オーストリアとの国境沿いに位置するイタリア最北の州、トレンティーノ・アルト・アディジェ州のワイナリー、サン・ミケーレ・アッピアーノ社。今回のTANTILIAは同社を2000年No.1ワイナリーへと導いた稀代の醸造家、ハンス・テルツァー氏をご紹介いたします。
2000年夏。
ヴェローナから高速道路A22で北へ走り、トレンティーノ・アルト・アディジェ州へと向かった。イタリアで最高のビアンキスタ(白ワインの造り手)として有名なサン・ミケーレ・アッピアーノ社の醸造家ハンス・テルツァー氏に会うためだ。車で走ること約3時間。ラガリン渓谷の山合いの道は、ちょうどアディジェ川が並走するように流れ、視界には左右に2,000m級の山々が連なっている。あまりに美しい景色なので、時折、車を止めて、自然を満喫しながら、ゆっくり北上した。
トレンティーノ・アルト・アディジェ州は、長くオーストリア領土であったが、1918年イタリアに併合された。そのため、現在もイタリアでありながらオーストリアの面影が多く残っている。
その代表的な例が、公立学校の選択だ。公用語がイタリア語系とドイツ語系に分かれ、どちらを選択するかは、親が決める。結果、ドイツ語を選ぶ家庭の方が多いのが現状である。
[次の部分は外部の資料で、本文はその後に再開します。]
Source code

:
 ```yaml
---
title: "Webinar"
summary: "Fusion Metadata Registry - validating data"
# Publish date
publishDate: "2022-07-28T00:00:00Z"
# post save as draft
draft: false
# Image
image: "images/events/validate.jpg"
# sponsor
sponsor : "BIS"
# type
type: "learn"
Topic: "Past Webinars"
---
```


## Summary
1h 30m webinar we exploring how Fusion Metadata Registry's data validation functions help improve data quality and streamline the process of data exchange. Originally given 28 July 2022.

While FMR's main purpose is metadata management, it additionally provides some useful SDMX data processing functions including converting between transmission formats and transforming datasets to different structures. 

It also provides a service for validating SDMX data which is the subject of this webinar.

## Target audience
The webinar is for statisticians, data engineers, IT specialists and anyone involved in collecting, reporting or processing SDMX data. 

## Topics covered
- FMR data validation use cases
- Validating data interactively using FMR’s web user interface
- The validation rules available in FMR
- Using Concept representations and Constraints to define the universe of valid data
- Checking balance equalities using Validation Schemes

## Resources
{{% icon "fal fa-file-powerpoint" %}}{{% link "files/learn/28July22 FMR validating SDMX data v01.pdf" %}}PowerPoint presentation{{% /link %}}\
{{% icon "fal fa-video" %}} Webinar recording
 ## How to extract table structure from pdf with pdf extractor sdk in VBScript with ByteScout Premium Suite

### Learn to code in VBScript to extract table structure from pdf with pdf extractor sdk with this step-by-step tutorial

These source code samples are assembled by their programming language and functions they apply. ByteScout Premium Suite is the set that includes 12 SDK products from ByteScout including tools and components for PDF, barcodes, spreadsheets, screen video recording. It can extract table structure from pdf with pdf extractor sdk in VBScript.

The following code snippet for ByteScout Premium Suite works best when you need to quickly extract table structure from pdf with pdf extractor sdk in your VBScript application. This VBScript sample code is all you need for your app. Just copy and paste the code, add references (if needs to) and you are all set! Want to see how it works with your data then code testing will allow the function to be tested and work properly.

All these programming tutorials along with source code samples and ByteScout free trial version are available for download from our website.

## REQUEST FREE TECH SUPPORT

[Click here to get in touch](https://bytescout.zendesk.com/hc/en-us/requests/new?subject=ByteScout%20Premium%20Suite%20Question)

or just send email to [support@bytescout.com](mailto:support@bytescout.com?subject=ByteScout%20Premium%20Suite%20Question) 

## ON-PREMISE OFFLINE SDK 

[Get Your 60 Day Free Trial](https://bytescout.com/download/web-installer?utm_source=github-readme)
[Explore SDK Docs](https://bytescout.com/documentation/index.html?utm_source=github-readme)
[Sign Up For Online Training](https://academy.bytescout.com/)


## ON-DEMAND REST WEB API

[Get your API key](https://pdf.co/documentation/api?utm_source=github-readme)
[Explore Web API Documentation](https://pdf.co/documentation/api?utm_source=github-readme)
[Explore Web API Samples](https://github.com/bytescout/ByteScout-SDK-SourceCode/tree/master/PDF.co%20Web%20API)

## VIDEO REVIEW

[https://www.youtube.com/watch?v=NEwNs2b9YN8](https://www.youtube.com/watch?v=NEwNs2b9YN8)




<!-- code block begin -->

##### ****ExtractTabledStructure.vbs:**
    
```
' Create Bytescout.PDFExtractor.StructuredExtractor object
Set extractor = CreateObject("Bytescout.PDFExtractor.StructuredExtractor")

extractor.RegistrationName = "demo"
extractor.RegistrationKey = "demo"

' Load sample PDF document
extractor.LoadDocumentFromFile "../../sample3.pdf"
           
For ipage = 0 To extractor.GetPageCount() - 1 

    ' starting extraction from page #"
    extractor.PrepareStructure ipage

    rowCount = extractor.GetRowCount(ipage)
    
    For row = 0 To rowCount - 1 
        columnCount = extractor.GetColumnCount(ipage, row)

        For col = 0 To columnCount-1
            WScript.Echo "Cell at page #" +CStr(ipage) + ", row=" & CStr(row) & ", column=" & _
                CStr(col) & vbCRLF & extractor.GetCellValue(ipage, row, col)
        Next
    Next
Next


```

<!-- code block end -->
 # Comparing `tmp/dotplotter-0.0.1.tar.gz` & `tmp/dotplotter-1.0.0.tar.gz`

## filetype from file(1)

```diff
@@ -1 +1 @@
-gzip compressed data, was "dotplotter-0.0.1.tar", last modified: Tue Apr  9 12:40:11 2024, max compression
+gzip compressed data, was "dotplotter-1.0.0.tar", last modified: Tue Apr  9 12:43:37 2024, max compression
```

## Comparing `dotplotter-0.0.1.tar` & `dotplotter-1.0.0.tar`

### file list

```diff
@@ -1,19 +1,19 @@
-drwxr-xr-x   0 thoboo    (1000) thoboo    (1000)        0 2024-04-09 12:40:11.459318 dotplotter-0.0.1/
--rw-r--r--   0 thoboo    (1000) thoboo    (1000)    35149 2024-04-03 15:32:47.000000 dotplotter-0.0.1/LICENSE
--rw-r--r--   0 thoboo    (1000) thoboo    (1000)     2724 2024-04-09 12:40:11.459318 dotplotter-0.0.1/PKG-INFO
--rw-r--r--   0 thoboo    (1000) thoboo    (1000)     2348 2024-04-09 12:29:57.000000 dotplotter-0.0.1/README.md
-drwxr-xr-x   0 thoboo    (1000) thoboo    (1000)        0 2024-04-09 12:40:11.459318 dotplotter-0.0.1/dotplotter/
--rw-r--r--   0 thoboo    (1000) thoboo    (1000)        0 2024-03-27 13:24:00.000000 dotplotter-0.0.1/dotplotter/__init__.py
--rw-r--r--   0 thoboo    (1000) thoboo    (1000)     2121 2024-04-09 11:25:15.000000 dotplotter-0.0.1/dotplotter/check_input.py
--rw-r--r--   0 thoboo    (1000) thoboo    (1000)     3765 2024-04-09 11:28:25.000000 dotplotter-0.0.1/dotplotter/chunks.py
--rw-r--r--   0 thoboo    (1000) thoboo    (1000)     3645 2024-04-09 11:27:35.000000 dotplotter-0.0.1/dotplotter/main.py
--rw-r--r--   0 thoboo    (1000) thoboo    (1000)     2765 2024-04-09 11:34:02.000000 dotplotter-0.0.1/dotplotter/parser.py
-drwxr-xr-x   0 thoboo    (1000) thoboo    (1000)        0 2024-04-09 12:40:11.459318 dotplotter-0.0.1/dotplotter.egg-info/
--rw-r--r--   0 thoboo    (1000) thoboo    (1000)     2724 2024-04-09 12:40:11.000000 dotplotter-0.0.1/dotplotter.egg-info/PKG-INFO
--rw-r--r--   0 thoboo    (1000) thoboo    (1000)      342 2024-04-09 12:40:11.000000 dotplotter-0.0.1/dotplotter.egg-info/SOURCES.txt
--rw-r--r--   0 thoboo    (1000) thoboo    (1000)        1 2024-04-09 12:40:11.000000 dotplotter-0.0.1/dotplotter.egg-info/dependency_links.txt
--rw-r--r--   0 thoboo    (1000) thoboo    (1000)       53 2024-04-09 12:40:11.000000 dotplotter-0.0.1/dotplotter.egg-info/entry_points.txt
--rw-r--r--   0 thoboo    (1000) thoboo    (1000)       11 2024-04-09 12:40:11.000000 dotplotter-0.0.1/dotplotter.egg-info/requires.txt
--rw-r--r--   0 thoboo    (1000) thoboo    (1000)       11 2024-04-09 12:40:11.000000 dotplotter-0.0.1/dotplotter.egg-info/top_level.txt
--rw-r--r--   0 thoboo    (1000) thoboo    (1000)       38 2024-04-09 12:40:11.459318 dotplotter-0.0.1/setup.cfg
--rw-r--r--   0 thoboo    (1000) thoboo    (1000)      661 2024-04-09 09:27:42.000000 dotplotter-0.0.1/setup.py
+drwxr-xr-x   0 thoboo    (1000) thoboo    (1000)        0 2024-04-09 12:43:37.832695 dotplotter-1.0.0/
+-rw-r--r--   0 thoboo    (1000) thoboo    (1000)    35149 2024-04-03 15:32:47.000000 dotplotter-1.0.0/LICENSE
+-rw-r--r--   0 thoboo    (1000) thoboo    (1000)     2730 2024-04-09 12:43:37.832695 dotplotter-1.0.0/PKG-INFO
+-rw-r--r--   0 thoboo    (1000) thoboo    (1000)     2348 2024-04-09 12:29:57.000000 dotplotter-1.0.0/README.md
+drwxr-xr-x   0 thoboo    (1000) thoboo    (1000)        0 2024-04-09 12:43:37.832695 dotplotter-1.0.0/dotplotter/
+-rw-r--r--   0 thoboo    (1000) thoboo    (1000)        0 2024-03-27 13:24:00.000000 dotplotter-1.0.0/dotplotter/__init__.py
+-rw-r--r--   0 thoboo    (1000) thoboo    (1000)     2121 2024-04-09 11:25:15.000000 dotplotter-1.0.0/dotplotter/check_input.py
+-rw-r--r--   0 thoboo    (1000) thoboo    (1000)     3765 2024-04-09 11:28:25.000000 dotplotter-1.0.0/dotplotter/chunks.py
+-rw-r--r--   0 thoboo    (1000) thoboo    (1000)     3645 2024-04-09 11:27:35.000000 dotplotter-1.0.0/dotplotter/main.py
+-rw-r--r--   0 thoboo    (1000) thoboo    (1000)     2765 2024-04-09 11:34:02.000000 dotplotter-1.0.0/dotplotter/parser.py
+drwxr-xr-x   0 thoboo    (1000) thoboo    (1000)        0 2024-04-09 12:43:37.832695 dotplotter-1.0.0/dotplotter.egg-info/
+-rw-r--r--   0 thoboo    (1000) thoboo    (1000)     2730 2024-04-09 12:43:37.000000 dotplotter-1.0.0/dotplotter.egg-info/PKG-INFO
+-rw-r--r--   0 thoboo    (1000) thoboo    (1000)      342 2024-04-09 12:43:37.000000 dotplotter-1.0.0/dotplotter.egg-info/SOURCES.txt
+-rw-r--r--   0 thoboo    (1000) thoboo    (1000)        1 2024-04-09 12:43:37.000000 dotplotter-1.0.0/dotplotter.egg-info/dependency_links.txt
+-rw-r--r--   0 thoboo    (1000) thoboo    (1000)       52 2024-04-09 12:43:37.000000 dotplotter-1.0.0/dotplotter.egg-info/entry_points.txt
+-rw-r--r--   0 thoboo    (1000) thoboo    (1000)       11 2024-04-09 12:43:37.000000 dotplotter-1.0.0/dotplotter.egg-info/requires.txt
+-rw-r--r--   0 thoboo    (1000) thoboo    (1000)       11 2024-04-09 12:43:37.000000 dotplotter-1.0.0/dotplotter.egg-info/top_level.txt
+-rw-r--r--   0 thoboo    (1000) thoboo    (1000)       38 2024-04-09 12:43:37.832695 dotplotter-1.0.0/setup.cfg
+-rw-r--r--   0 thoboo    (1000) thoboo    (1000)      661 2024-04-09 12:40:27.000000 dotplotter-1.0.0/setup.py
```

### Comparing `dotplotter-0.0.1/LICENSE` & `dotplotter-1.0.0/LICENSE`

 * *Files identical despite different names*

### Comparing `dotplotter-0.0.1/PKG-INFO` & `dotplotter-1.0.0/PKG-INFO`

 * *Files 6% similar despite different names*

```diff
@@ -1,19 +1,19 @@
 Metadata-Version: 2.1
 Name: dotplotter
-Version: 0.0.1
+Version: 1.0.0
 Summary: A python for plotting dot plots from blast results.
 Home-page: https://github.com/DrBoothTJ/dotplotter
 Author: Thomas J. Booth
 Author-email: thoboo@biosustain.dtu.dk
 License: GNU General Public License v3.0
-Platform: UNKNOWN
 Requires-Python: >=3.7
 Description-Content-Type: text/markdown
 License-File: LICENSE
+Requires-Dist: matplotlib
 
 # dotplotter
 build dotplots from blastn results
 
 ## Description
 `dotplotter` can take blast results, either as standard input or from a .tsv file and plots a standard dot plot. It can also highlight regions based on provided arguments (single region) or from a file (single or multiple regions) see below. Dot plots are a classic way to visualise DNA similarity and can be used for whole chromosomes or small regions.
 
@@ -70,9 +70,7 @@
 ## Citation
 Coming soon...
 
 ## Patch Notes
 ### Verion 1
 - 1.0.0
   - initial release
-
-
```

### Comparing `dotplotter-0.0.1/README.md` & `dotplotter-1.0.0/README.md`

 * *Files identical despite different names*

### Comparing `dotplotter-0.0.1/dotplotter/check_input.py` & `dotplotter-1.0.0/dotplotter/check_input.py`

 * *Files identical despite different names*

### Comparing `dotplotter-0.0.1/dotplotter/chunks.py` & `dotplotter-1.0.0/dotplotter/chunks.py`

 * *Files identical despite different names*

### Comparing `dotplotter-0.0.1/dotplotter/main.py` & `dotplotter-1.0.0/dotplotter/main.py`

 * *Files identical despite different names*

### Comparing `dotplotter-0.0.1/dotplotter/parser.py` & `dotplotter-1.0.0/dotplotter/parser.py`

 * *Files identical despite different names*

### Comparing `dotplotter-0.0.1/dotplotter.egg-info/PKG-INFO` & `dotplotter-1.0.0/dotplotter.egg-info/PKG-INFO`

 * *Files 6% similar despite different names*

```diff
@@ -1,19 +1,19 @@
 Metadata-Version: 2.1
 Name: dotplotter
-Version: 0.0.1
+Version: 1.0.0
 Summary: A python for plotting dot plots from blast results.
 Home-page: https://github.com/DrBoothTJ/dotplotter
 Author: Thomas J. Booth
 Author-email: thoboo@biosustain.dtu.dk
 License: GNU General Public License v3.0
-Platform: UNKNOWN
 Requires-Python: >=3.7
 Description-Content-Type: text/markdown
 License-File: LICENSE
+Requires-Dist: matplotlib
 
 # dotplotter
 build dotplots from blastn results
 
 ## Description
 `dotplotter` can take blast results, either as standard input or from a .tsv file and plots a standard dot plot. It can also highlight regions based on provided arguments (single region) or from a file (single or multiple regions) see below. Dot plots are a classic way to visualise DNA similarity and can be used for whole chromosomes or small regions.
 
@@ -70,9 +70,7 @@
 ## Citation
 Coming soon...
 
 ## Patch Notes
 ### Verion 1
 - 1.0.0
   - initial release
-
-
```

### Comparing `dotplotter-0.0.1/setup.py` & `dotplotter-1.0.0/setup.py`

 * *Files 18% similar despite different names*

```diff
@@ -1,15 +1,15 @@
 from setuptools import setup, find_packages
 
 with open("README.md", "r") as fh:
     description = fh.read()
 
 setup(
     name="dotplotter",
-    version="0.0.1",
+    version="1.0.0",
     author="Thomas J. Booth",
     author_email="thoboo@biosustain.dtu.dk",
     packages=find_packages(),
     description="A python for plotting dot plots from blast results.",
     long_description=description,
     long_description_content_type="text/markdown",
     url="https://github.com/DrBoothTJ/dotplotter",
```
公共の道路標識や町の案内などは、イタリア語とドイツ語が併記されており、建物の形や色、街の様子なども、ドイツの街に似ている。
この地域をイタリア語では、アルト・アディジェ=アディジェ川上流。ドイツ語では、スッドチロル=南チロルと呼んでいる。これらは、ワインのラベルにも明記されている。
アルト・アディジェ地区の中心の街、ボルツァーノに泊り、翌朝、街を出て、『ストラーダ・デル・ヴィーノ(ワインの道)』を走り、ワイナリーへ到着。
いよいよハンス氏と、初めての対面である。「涼しげな雰囲気を持った人」というのが、第一印象だった。
早速、彼は、ワイナリーの中を案内してくれた。自然に囲まれた敷地内は、夏だがひんやりして気持ちが良かった。熟成用の木樽や最新式の醸造用ステンレスタンクなどが綺麗に清潔感を保った状態で配置されているのを見て、彼の几帳面さを感じたことを今でも覚えている。
『ブドウはとても繊細。誰が見ても美しいワイナリーにしておかないと農家の人々は大事なブドウを私に預けに来てくれない。』
と、ブドウ生産者協同組合員との関係が垣間見えた言葉だった。、ワインのラベルにも明記されている。
そう、サン・ミケーレ・アッピアーノ社は、ブドウ生産者協同組合が運営するワイナリー。それぞれの農家がブドウを栽培し、収穫されたブドウを組合(ワイナリー)に収めワインを醸造し、販売する。その販売額に応じて配当を得るというしくみだ。従来、この形態のワインは、質より量を目指す場合が多かったのだが、同社はいち早く質への転換を成功させたパイオニア的存在だった。その転換を成功させたのが、このハンス氏である。彼は1軒1軒、組合員の農家を回り、転換の必要性を説いていった。
『以前は、この厳しい土地でブドウを栽培する事を嫌い、去って行った農家が沢山いた。農業離れだ。それに歯止めをかけるには、農家の意識を変えることが必要だった。“高品質のワインを造るためのブドウ栽培”をスローガンに改革を始めた。組合員には、質の高いブドウは、質の高いワインになり、市場で高く売れる。結果、農家へ還元されるということを理解してもらった。』
栽培に悩んでいる農家には、ハンス氏自身が直接、技術やノウハウを提供しながら一緒にブドウ栽培に取り組み、土の研究や畑の向きなど様々な観点からその畑に適応するブドウ品種を選定していった。
山の中にあるレストランで食事を取り、同社へ戻る途中にリンゴ園へと案内してくれた。この地域は、イタリアでも有数のリンゴの産地。そこで飲んだリンゴジュースは、絞りたてフレッシュ果汁100%で酸味と甘みのバランスがよく、濃厚であった。今でもあんなに美味しいリンゴジュースは飲んだことがないほどだった。
No.1ワイナリーに選ばれたことで、彼の行ってきた改革が評価されたと言える。
彼と、彼を信頼して農業の意識改革を行った組合員に与えられた栄誉である。
『醸造家としては、No.1エノロゴに選ばれることが最高の栄誉だろうが、私にとっては、No.1ワイナリーの方が、はるかに嬉しい。